# Identity with scalar product

In one proof of some theorem regarding normal distribution there is used I think an idenitity which states

$$(ABy,By)=(B^{-1}ABy,y)$$ where A is symetric and positive, B is orthogonal and y is a vector.

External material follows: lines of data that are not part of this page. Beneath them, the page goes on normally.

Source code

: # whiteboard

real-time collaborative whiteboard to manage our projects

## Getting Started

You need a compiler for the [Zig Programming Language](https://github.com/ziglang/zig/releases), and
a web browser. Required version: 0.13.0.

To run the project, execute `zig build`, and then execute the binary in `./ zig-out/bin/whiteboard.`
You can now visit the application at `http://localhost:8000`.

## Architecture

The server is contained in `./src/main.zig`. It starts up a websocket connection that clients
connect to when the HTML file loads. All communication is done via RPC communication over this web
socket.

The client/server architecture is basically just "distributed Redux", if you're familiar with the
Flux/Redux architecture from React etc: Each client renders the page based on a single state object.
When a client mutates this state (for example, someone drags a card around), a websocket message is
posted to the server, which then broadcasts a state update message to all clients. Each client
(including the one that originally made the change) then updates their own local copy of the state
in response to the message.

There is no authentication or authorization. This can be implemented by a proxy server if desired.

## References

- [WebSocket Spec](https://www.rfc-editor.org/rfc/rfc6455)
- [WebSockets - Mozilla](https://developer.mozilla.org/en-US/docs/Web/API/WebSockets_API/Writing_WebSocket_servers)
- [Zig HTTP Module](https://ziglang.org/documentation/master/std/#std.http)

Can someone explain to me why is it so?

I assume $$(\cdot, \cdot)$$ denotes the scalar product. An orthogonal matrix $$B$$ preserves the scalar product by definition, i.e. $$(Bx,By)=(x,y).$$ Since $$B^{-1}$$ is also orthogonal, then $$(ABy, By) = (B^{-1}ABy,B^{-1}By)=(B^{-1}ABy,y).$$
1. $$(u,v)=u^tv$$, where $$u^t$$ is the transpose of $$u$$,
2. $$(CD)^t=D^tC^t$$,
3. $$C$$ symmetric iff $$C=C^t$$, and
4. $$C$$ orthogonal iff $$C^t=C^{-1}$$.
• The fact that $A$ is symmetric is not needed. – Joppy Oct 6 '18 at 9:58
An equivalent definition of an orthogonal matrix is one for which $$(Bv, Bw) = (v, w)$$ for all vectors $$v$$ and $$w$$. You can check that if $$B$$ is orthogonal, then $$B^{-1}$$ exists and is orthogonal. Can you work it out from there?